The preamble to the Section 199A final regs gives the option of using the proposed regs for 2018 tax returns (all final or all proposed, no cherry-picking). The proposed regs did not contain the provisions about reducing QBI by one-half of SE tax, SE health insurance, and SE retirement plan contribtions. Ror 2018 returns, is it legitimate to use the proposed regs and not make those reductions to QBI?
Still an AllStar
Thank you for your comment, and I see your point. However, prior to the final regs being issued, I didn't see any commentary that suggested that those items would reduce QBI as trade or business expenses. More importantly, the examples in the proposed regulations did not reduce QBI by those items when there are clearly examples where at least the one-half of self-employment tax deduction would have been in play. That seems like a distinct difference between the proposed and final regs.
Perhaps I have missed the examples you cited. I just checked §1.199A-0 Table of Contents in the Prop. Regs but didn't see any related to QBI items attributable to a trade or business. The only emphasis that was placed on SE-tax at that time was that the QBI deduction does not reduce net earnings from SE for the purpose of SE-tax.
Could you clarify where in the Prop. Regs I can find the example so that I can take a second look for my own understanding?
Still an AllStar
Example 1 at proposed 1.199A-1(c)(3) makes a calcluation based on a business's "net taxable income from operations." That does not seem to contemplate a deduction for one-half of self-employment tax or health insurance premiums (what if the spouse covered the business owner through her employer's plan but paid with after-tax dollars, for example). Example 3 addresses the QBI of an LLC (classified as a partnership) member and when comparing the taxpayer's QBI to the taxable income limit amount, there is no discussion of reducing the QBI from the LLC by any additional deductions on the taxpayer's individual return. To the contrary, the taxpayer's QBI is shown as exactly the amount reported out by the LLC. Sure, the LLC coudl be a real estate LLC not allocating out any SE income, but that seems unlikely with $3,000,000 of QBI, $1,000,000 of W-2 wages, and only $100,000 of UBIA.
Not everything in the code and the regs need to be spelled out in order for an existing principle to apply. Often times, it's only exceptions that get codified and regulations. promulgated to specify which among various related sections may govern the operation (e.g. related person for purposes of QBI).

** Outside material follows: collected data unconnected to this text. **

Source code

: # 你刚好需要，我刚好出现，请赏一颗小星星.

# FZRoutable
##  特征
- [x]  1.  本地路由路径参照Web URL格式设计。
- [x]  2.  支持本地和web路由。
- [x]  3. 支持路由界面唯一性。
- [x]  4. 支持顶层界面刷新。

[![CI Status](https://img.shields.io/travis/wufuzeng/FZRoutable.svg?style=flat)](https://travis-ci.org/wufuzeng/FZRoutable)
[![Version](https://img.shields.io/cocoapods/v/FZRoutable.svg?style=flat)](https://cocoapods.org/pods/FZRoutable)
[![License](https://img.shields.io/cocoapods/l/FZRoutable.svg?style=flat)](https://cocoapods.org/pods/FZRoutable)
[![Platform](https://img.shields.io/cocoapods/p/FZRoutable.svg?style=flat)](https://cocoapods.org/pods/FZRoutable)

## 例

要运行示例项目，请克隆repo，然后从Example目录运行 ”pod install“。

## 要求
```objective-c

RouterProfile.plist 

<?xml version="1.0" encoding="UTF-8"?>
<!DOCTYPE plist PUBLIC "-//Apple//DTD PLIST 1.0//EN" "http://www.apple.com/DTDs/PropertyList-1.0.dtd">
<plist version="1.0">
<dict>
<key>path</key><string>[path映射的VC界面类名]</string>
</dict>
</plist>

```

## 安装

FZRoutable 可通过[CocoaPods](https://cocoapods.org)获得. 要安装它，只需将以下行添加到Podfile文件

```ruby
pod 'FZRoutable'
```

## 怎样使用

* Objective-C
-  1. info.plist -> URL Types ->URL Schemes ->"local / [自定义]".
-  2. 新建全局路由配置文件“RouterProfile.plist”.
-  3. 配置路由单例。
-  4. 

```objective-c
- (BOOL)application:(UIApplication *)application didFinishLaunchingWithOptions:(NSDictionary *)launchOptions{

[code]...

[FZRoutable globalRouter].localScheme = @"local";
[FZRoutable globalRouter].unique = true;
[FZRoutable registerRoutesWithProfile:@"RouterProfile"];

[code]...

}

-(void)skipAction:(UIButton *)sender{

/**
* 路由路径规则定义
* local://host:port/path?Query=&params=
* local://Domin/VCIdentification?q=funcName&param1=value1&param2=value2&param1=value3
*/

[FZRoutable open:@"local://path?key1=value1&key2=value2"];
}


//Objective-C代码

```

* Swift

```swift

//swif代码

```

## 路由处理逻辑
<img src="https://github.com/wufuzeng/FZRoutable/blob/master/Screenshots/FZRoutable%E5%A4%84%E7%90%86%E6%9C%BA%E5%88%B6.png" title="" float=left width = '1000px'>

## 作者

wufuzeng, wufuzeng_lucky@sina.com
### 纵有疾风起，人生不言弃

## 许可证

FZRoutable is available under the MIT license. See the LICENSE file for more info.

One of the key emphasis of the Treasury and IRS is the structure and design of §199A, which is to mirror the tax treatment of C Corp and these items would all be deducted to arrive at the corporation's taxable income. On what basis should these not be under §199A?
For these reasons, personally, I do not believe that there is technical merit or a reasonable basis to take that position. I'm not sure how well you can defend the position relying solely on the preamble and Prop. Regs. being silent on the exact tax treatment and when the example remains the same even after clarifications are made with the promulgation of the Final Regs. But, again, that's just my personal opinion.
Still an AllStar
I agree with your opinion if a client wants to take the safest and most conservative position - and many do. I disagree, however, with your opinion that there is no technical merit or a reasonable basis to take the position. But I appreciate your thoughts and your taking the time to correspond on the matter. Thank you.
I agree with itnewbie here. Just because the proposed regulations were vague about how that accounting worked? Gosh, that doesn't really seem to give one a license to fill in the details.
BTW in a sense, all the final regs did was say the treatment of pension fund contributions, SE health insurance, employer half of payroll taxes works the same way for sole props and partnerships as it does for S corporations.
The proposed regs used an effectively connected phrasing I think... (I read the proposed regs maybe a dozen times...) And lots of folks, me included, thought that signaled a "Section 162" standard made sense. I.e., if the deduction appeared on Schedule C, the 1065, etc., it reduced QBI.
I realize I've done a blog post on this subject:
It may be too broad a statement to say that "if the deduction appeared on Schedule C, the 1065, etc., it reduced QBI." We had a recent discussion about this (see link below). Feel free to pitch in and further the discussion.
Still an AllStar
I didn't mean to suggestion a "forms" based rule... only pointed to that concept as a way to get a handle.
The final regs provide a great and workable instruction, I think,
"...for purposes of section 199A, deductions such as the deductible portion of the tax on self-employment income under section 164(f), the self-employed health insurance deduction under section 162(l), and the deduction for contributions to qualified retirement plans under section 404 are considered attributable to a trade or business to the extent that the individual’s gross income from the trade or business is taken into account in calculating the allowable deduction, on a proportionate basis."
I think the above language, which appears a couple of places in final regs makes it pretty easy to pick and choose what we need to watch for...
This is an interesting discussion, and I haven't kept up with everything the IRS has published on this particular issue, but I can tell you that verbally the IRS has indicated to industry that they emphatically do NOT consider it reasonable to treat silence on SE deductions in the proposed regs as an affirmative statement not to include them.